The defendant successfully provided his license to the officer. The officer then asked the defendant for his registration. When the defendant bent over to get his registration from the glove compartment, the officer noticed the handle of a knife tucked inside the waistband of the defendant's jeans. The officer, for “officer safety,” then asked the defendant to step out of the car. After the defendant got out of the car, the officer asked him if he had weapons on him; the defendant responded, “No”

"For safety reasons" the officer placed the defendant in handcuffs and conducted a patfrisk, which yielded a knife. Earlier, while the defendant was getting out of the car, the officer saw a syringe on the seat underneath where the defendant had been sitting and the corner of a baggie containing a brown powdery substance in the car's center console that the officer knew from his training suggested was “drugs.” After the officer saw the baggie, the defendant was placed under arrest.

The defendant challenged the encounter and the Commonwealth responded that the encounter was appropriate under the police “community caretaking function.”

The Appeals Court explained that local police officers are charged with community caretaking functions “totally divorced from the detection, investigation, or acquisition of evidence relating to the violation of a criminal statute.” When performing this function, an officer may “stop individuals and inquire about their wellbeing, even if there are no grounds to suspect . . . criminal activity.” The function applies to police activities involving motor vehicles “in which there are objective facts indicating that a person may be in need of medical assistance or some other circumstance exists apart from the investigation of criminal activity that supports police intervention to protect an individual or the public.”

The Appeals Court concluded that the police activity somehow was in inquiry into wellbeing-- as opposed to an impermissible and random investigation into possible criminal activity.

The Appeals Court reasoned, “the defendant was found alone, on a cold, dark January evening, and he appeared to be sleeping while seated in the driver's seat of a car that was running. It took one or two minutes of the officer tapping on the window and then knocking harder on the door before he got the defendant's attention.”
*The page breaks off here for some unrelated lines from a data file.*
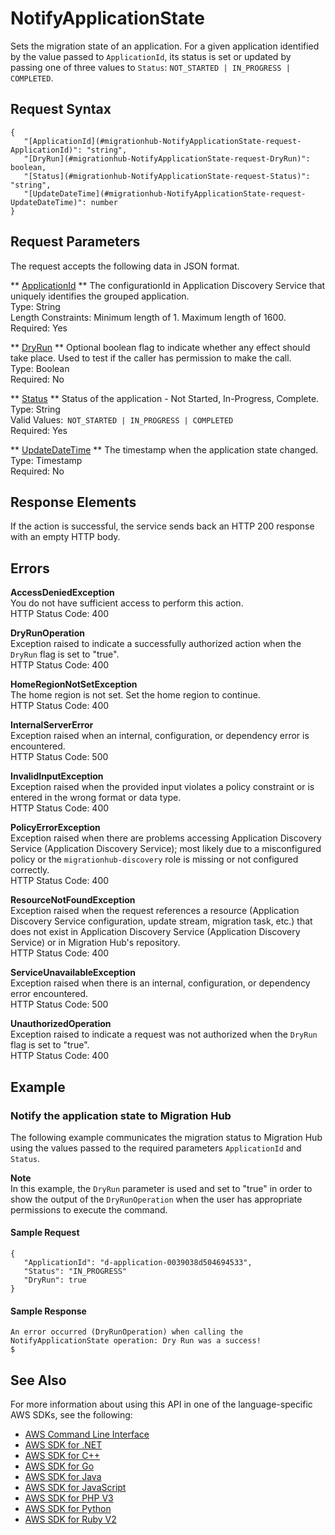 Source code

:# NotifyApplicationState<a name="API_NotifyApplicationState"></a>

Sets the migration state of an application\. For a given application identified by the value passed to `ApplicationId`, its status is set or updated by passing one of three values to `Status`: `NOT_STARTED | IN_PROGRESS | COMPLETED`\.

## Request Syntax<a name="API_NotifyApplicationState_RequestSyntax"></a>

```
{
   "[ApplicationId](#migrationhub-NotifyApplicationState-request-ApplicationId)": "string",
   "[DryRun](#migrationhub-NotifyApplicationState-request-DryRun)": boolean,
   "[Status](#migrationhub-NotifyApplicationState-request-Status)": "string",
   "[UpdateDateTime](#migrationhub-NotifyApplicationState-request-UpdateDateTime)": number
}
```

## Request Parameters<a name="API_NotifyApplicationState_RequestParameters"></a>

The request accepts the following data in JSON format\.

 ** [ApplicationId](#API_NotifyApplicationState_RequestSyntax) **   <a name="migrationhub-NotifyApplicationState-request-ApplicationId"></a>
The configurationId in Application Discovery Service that uniquely identifies the grouped application\.  
Type: String  
Length Constraints: Minimum length of 1\. Maximum length of 1600\.  
Required: Yes

 ** [DryRun](#API_NotifyApplicationState_RequestSyntax) **   <a name="migrationhub-NotifyApplicationState-request-DryRun"></a>
Optional boolean flag to indicate whether any effect should take place\. Used to test if the caller has permission to make the call\.  
Type: Boolean  
Required: No

 ** [Status](#API_NotifyApplicationState_RequestSyntax) **   <a name="migrationhub-NotifyApplicationState-request-Status"></a>
Status of the application \- Not Started, In\-Progress, Complete\.  
Type: String  
Valid Values:` NOT_STARTED | IN_PROGRESS | COMPLETED`   
Required: Yes

 ** [UpdateDateTime](#API_NotifyApplicationState_RequestSyntax) **   <a name="migrationhub-NotifyApplicationState-request-UpdateDateTime"></a>
The timestamp when the application state changed\.  
Type: Timestamp  
Required: No

## Response Elements<a name="API_NotifyApplicationState_ResponseElements"></a>

If the action is successful, the service sends back an HTTP 200 response with an empty HTTP body\.

## Errors<a name="API_NotifyApplicationState_Errors"></a>

 **AccessDeniedException**   
You do not have sufficient access to perform this action\.  
HTTP Status Code: 400

 **DryRunOperation**   
Exception raised to indicate a successfully authorized action when the `DryRun` flag is set to "true"\.  
HTTP Status Code: 400

 **HomeRegionNotSetException**   
The home region is not set\. Set the home region to continue\.  
HTTP Status Code: 400

 **InternalServerError**   
Exception raised when an internal, configuration, or dependency error is encountered\.  
HTTP Status Code: 500

 **InvalidInputException**   
Exception raised when the provided input violates a policy constraint or is entered in the wrong format or data type\.  
HTTP Status Code: 400

 **PolicyErrorException**   
Exception raised when there are problems accessing Application Discovery Service \(Application Discovery Service\); most likely due to a misconfigured policy or the `migrationhub-discovery` role is missing or not configured correctly\.  
HTTP Status Code: 400

 **ResourceNotFoundException**   
Exception raised when the request references a resource \(Application Discovery Service configuration, update stream, migration task, etc\.\) that does not exist in Application Discovery Service \(Application Discovery Service\) or in Migration Hub's repository\.  
HTTP Status Code: 400

 **ServiceUnavailableException**   
Exception raised when there is an internal, configuration, or dependency error encountered\.  
HTTP Status Code: 500

 **UnauthorizedOperation**   
Exception raised to indicate a request was not authorized when the `DryRun` flag is set to "true"\.  
HTTP Status Code: 400

## Example<a name="API_NotifyApplicationState_Examples"></a>

### Notify the application state to Migration Hub<a name="API_NotifyApplicationState_Example_1"></a>

The following example communicates the migration status to Migration Hub using the values passed to the required parameters `ApplicationId` and `Status`\.

**Note**  
In this example, the `DryRun` parameter is used and set to "true" in order to show the output of the `DryRunOperation` when the user has appropriate permissions to execute the command\.

#### Sample Request<a name="API_NotifyApplicationState_Example_1_Request"></a>

```
{
   "ApplicationId": "d-application-0039038d504694533",
   "Status": "IN_PROGRESS"
   "DryRun": true
}
```

#### Sample Response<a name="API_NotifyApplicationState_Example_1_Response"></a>

```
An error occurred (DryRunOperation) when calling the NotifyApplicationState operation: Dry Run was a success!
$
```

## See Also<a name="API_NotifyApplicationState_SeeAlso"></a>

For more information about using this API in one of the language\-specific AWS SDKs, see the following:
+  [AWS Command Line Interface](https://docs.aws.amazon.com/goto/aws-cli/AWSMigrationHub-2017-05-31/NotifyApplicationState) 
+  [AWS SDK for \.NET](https://docs.aws.amazon.com/goto/DotNetSDKV3/AWSMigrationHub-2017-05-31/NotifyApplicationState) 
+  [AWS SDK for C\+\+](https://docs.aws.amazon.com/goto/SdkForCpp/AWSMigrationHub-2017-05-31/NotifyApplicationState) 
+  [AWS SDK for Go](https://docs.aws.amazon.com/goto/SdkForGoV1/AWSMigrationHub-2017-05-31/NotifyApplicationState) 
+  [AWS SDK for Java](https://docs.aws.amazon.com/goto/SdkForJava/AWSMigrationHub-2017-05-31/NotifyApplicationState) 
+  [AWS SDK for JavaScript](https://docs.aws.amazon.com/goto/AWSJavaScriptSDK/AWSMigrationHub-2017-05-31/NotifyApplicationState) 
+  [AWS SDK for PHP V3](https://docs.aws.amazon.com/goto/SdkForPHPV3/AWSMigrationHub-2017-05-31/NotifyApplicationState) 
+  [AWS SDK for Python](https://docs.aws.amazon.com/goto/boto3/AWSMigrationHub-2017-05-31/NotifyApplicationState) 
+  [AWS SDK for Ruby V2](https://docs.aws.amazon.com/goto/SdkForRubyV2/AWSMigrationHub-2017-05-31/NotifyApplicationState)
The defendant was asleep and required some time to arouse. Even if these circumstances warranted further inquiry into the defendant's wellbeing, asking for a license to “make sure the car was valid in his name” is not in inquiry into person's wellbeing. The defendant produced his license. The officer then asked for the car registration--something entirely divorced from the defendant's wellbeing. It was only in response to this request that the officer was able to expand his view into the vehicle.

Because the officer's inquiry was unrelated to the defendant's wellbeing, the only reasonable conclusion was that the officer was suspicious of criminal activity and pursued the matter until his hunch was either confirmed or dispelled. Here, an investigation took place in a private space legally occupied by a defendant based upon the offer's conjecture--conjecture ordinarily recognized as insufficient to subject a citizen to search and seizure.  

Whatever might have been the appropriate outcome in this case, the court should be able to apply the facts of a case comfortably to the law. Here, because the officer was not inquiring into the defendant's wellbeing, the officer was not engaged in community caretaking and the reader is left with the impression that bounds on police activity are in reality illusory.